The US Treasury Department announced that it would suspend enforcement of the Corporate Transparency Act with regard to US citizens and domestic companies. This solution has considerable implications for businesses, so let’s look at it under the microscope.

Corporate Transparency Act: Background
The CTA was adopted in 2021 to combat money laundering and terrorism financing by increasing the transparency of corporate structures. The laws imposed an obligation on companies to provide information on their beneficial owners to the Financial Crimes Enforcement Network (FinCEN).
Decision of the Treasury Department
On March 2, 2025, the US Treasury Department announced it would suspend fines and other measures for failure to comply with the Corporate Transparency Act (CTA) with regard to US citizens and domestic companies. FinCEN said on the same day that CTA enforcement measures would not apply until the new transition rule took effect. Moreover, the regulator promised to publish draft amendments to the law before March 21, 2025.
In its turn, the US Treasury Department assured that the CTA would not apply even after the new rules took effect:
- to US citizens;
- to domestic reporting companies;
- to beneficial owners of American companies.
Thus, the overwhelming majority of 32 million enterprises that were covered by the rules according to FinCEN’s preliminary estimates are no longer obliged to disclose the information about their beneficial owners.
CTA: Sphere of Application
There is one more important change that concerns the sphere of CTA application. The Treasury Department announced it was planning to adopt changes that will limit the submission of reports on beneficial owners to foreign reporting companies only.
It is important to understand that a foreign reporting company under the CTA is a term that is solely applied to legal entities established in accordance with foreign laws and registered to conduct business activities in the USA or within tribal jurisdictions. It does not include American companies actually owned by foreign individuals or organizations.
If the suggested changes are accepted, a considerable part of US companies owned by foreigners will no longer be subject to CTA requirements and will not have to disclose its beneficial owners.
These measures make the regulatory burden imposed on American businesses considerably more relaxed and show the endeavor of the Treasury Department to focus the law on combating money laundering through foreign companies rather than companies with foreign capital registered in the USA.

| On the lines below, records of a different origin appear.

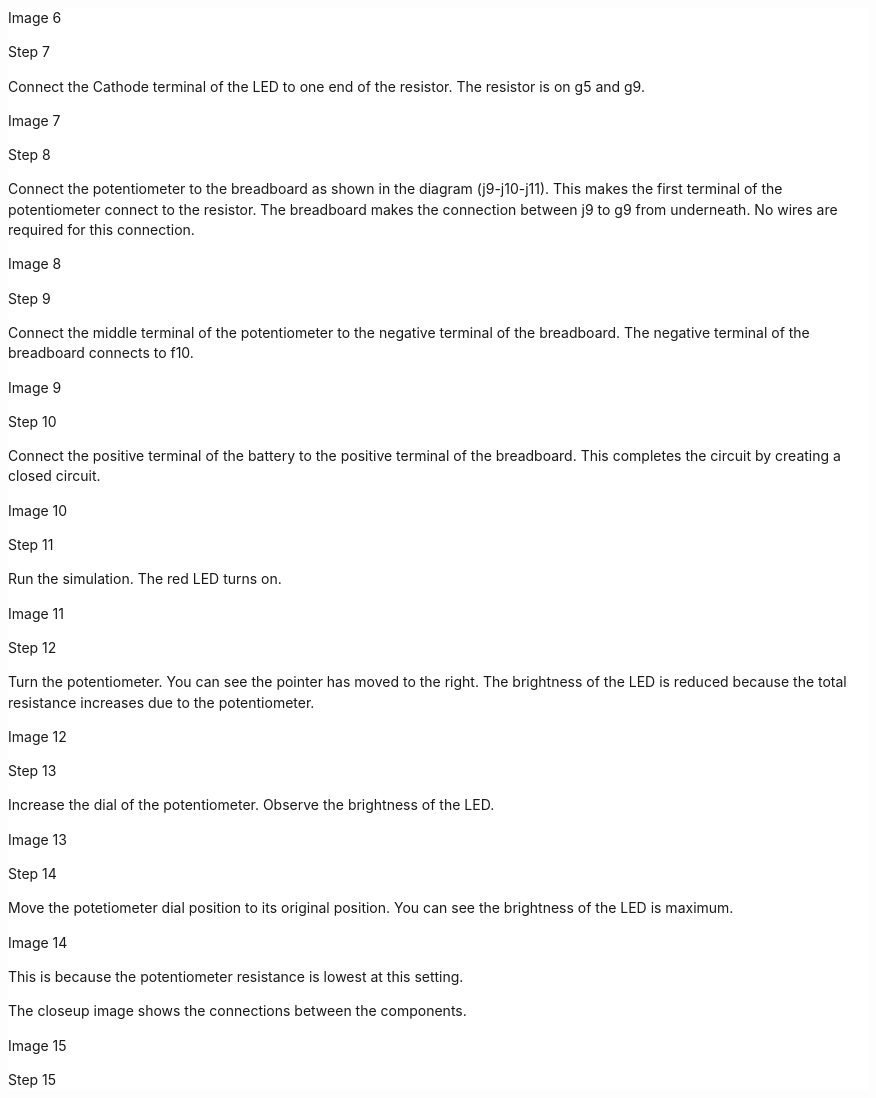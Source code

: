 Image 6

Step 7

Connect the Cathode terminal of the LED to one end of the resistor. The resistor is on g5 and g9.

Image 7

Step 8

Connect the potentiometer to the breadboard as shown in the diagram (j9-j10-j11). This makes the first terminal of the potentiometer connect to the resistor. The breadboard makes the connection between j9 to g9 from underneath. No wires are required for this connection.

Image 8

Step 9

Connect the middle terminal of the potentiometer to the negative terminal of the breadboard. The negative terminal of the breadboard connects to f10.

Image 9

Step 10

Connect the positive terminal of the battery to the positive terminal of the breadboard. This completes the circuit by creating a closed circuit.

Image 10

Step 11

Run the simulation. The red LED turns on.

Image 11

Step 12

Turn the potentiometer. You can see the pointer has moved to the right. The brightness of the LED is reduced because the total resistance increases due to the potentiometer.

Image 12

Step 13

Increase the dial of the potentiometer. Observe the brightness of the LED.

Image 13

Step 14

Move the potetiometer dial position to its original position. You can see the brightness of the LED is maximum.

Image 14

This is because the potentiometer resistance is lowest at this setting.

The closeup image shows the connections between the components.

Image 15

Step 15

Business and Public Response
The decision to suspend CTA enforcement was taken due to threats that the requirements of the act may impose an excessive burden for small businesses and violate the privacy of company owners. In addition, there were questions as to whether the act efficiently achieved its goals related to combating financial crimes.
Many small business representatives expressed their gratitude to the administration for the protection of their interests. The National Cattlemen’s Beef Association (NCBA) noted that the suspension of CTA enforcement will help protect small businesses from excessive regulatory requirements.

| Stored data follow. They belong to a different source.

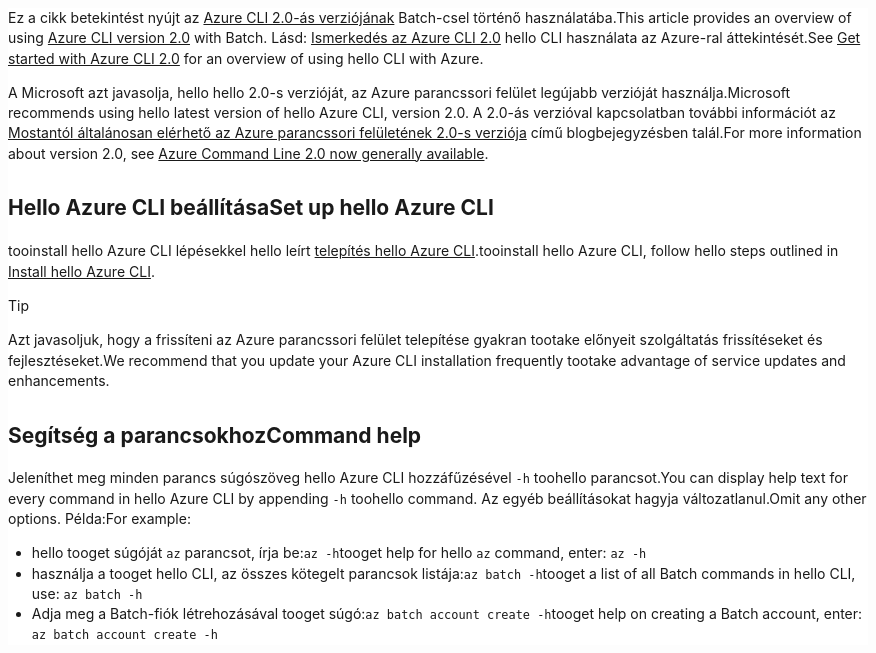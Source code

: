 <span data-ttu-id="85d43-109">Ez a cikk betekintést nyújt az [Azure CLI 2.0-ás verziójának](https://docs.microsoft.com/cli/azure/overview) Batch-csel történő használatába.</span><span class="sxs-lookup"><span data-stu-id="85d43-109">This article provides an overview of using [Azure CLI version 2.0](https://docs.microsoft.com/cli/azure/overview) with Batch.</span></span> <span data-ttu-id="85d43-110">Lásd: [Ismerkedés az Azure CLI 2.0](https://docs.microsoft.com/cli/azure/get-started-with-azure-cli) hello CLI használata az Azure-ral áttekintését.</span><span class="sxs-lookup"><span data-stu-id="85d43-110">See [Get started with Azure CLI 2.0](https://docs.microsoft.com/cli/azure/get-started-with-azure-cli) for an overview of using hello CLI with Azure.</span></span>

<span data-ttu-id="85d43-111">A Microsoft azt javasolja, hello hello 2.0-s verzióját, az Azure parancssori felület legújabb verzióját használja.</span><span class="sxs-lookup"><span data-stu-id="85d43-111">Microsoft recommends using hello latest version of hello Azure CLI, version 2.0.</span></span> <span data-ttu-id="85d43-112">A 2.0-ás verzióval kapcsolatban további információt az [Mostantól általánosan elérhető az Azure parancssori felületének 2.0-s verziója](https://azure.microsoft.com/blog/announcing-general-availability-of-vm-storage-and-network-azure-cli-2-0/) című blogbejegyzésben talál.</span><span class="sxs-lookup"><span data-stu-id="85d43-112">For more information about version 2.0, see [Azure Command Line 2.0 now generally available](https://azure.microsoft.com/blog/announcing-general-availability-of-vm-storage-and-network-azure-cli-2-0/).</span></span>

## <a name="set-up-hello-azure-cli"></a><span data-ttu-id="85d43-113">Hello Azure CLI beállítása</span><span class="sxs-lookup"><span data-stu-id="85d43-113">Set up hello Azure CLI</span></span>

<span data-ttu-id="85d43-114">tooinstall hello Azure CLI lépésekkel hello leírt [telepítés hello Azure CLI](https://docs.microsoft.com/cli/azure/install-azure-cli.md).</span><span class="sxs-lookup"><span data-stu-id="85d43-114">tooinstall hello Azure CLI, follow hello steps outlined in [Install hello Azure CLI](https://docs.microsoft.com/cli/azure/install-azure-cli.md).</span></span>

> [!TIP]
> <span data-ttu-id="85d43-115">Azt javasoljuk, hogy a frissíteni az Azure parancssori felület telepítése gyakran tootake előnyeit szolgáltatás frissítéseket és fejlesztéseket.</span><span class="sxs-lookup"><span data-stu-id="85d43-115">We recommend that you update your Azure CLI installation frequently tootake advantage of service updates and enhancements.</span></span>
> 
> 

## <a name="command-help"></a><span data-ttu-id="85d43-116">Segítség a parancsokhoz</span><span class="sxs-lookup"><span data-stu-id="85d43-116">Command help</span></span>

<span data-ttu-id="85d43-117">Jeleníthet meg minden parancs súgószöveg hello Azure CLI hozzáfűzésével `-h` toohello parancsot.</span><span class="sxs-lookup"><span data-stu-id="85d43-117">You can display help text for every command in hello Azure CLI by appending `-h` toohello command.</span></span> <span data-ttu-id="85d43-118">Az egyéb beállításokat hagyja változatlanul.</span><span class="sxs-lookup"><span data-stu-id="85d43-118">Omit any other options.</span></span> <span data-ttu-id="85d43-119">Példa:</span><span class="sxs-lookup"><span data-stu-id="85d43-119">For example:</span></span>

* <span data-ttu-id="85d43-120">hello tooget súgóját `az` parancsot, írja be:`az -h`</span><span class="sxs-lookup"><span data-stu-id="85d43-120">tooget help for hello `az` command, enter: `az -h`</span></span>
* <span data-ttu-id="85d43-121">használja a tooget hello CLI, az összes kötegelt parancsok listája:`az batch -h`</span><span class="sxs-lookup"><span data-stu-id="85d43-121">tooget a list of all Batch commands in hello CLI, use: `az batch -h`</span></span>
* <span data-ttu-id="85d43-122">Adja meg a Batch-fiók létrehozásával tooget súgó:`az batch account create -h`</span><span class="sxs-lookup"><span data-stu-id="85d43-122">tooget help on creating a Batch account, enter: `az batch account create -h`</span></span>


[batch_forum]: https://social.msdn.microsoft.com/forums/azure/home?forum=azurebatch
[github_readme]: https://github.com/Azure/azure-xplat-cli/blob/dev/README.md
[rest_api]: https://msdn.microsoft.com/library/azure/dn820158.aspx
[rest_add_pool]: https://msdn.microsoft.com/library/azure/dn820174.aspx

The National Federation of Independent Business (NFIB) that filed a lawsuit against the Corporate Transparency Act earlier also welcomed the changes which protect the interests of small businesses in the USA. The organization announced on March 3 that it will continue cooperation with the Congress. It wants the Congress to abolish the act and related regulatory acts: in their opinion, they interfere with private lives of small business owners and create a large public database of data about Americans.
Scott Bessent, US Treasury Secretary, noted that this decision will contribute to the country’s prosperity as it lifts considerable burden from small businesses that form the basis of the American economy.
At the same time, the representatives of the anti-corruption community voiced criticism. Ian Gary, Executive Director of the Financial Accountability and Corporate Transparency Coalition (FACT), called CTA weakening “unconstitutional subversion of the Congress’ intent” and expressed confidence that this decision will not survive court review.
What Next?
In the near future, reporting details on beneficial owners will be absolutely voluntary under the Corporate Transparency Act. It means that companies are under no obligation to submit this information before new rules take effect, and the absence of reporting will not entail fines or other enforcement measures.
Next steps:
- Temporary rule: FinCEN is planning to implement a transition rule that will become the first step toward CTA reconsideration.
- Final rule: the first step will be followed by elaboration and adoption of the final modified rule which, based on latest news, will only be applicable to foreign reporting companies.
As soon as the new rule takes effect, the obligation to submit and update the reports on beneficial owners will only cover the foreign companies registered to conduct business in the USA.
Thus, CTA requirements are actually suspended for an indefinite term for the majority of American companies, including those that have foreign owners. This decision shows the evident intent of the Treasury Department to limit the sphere of CTA application. It will become an instrument that controls foreign legal entities rather than domestic businesses.
New rules will be discussed and finally approved afterwards, which means that the situation is still in the air and companies should monitor the updates by FinCEN and the Treasury Department.In the end, the suspension of CTA enforcement gives us a possibility to reconsider the approaches to corporate transparency in the USA. It is important to agree on the rules that would take into account the interests of all parties and contribute to the establishment of a fair business environment.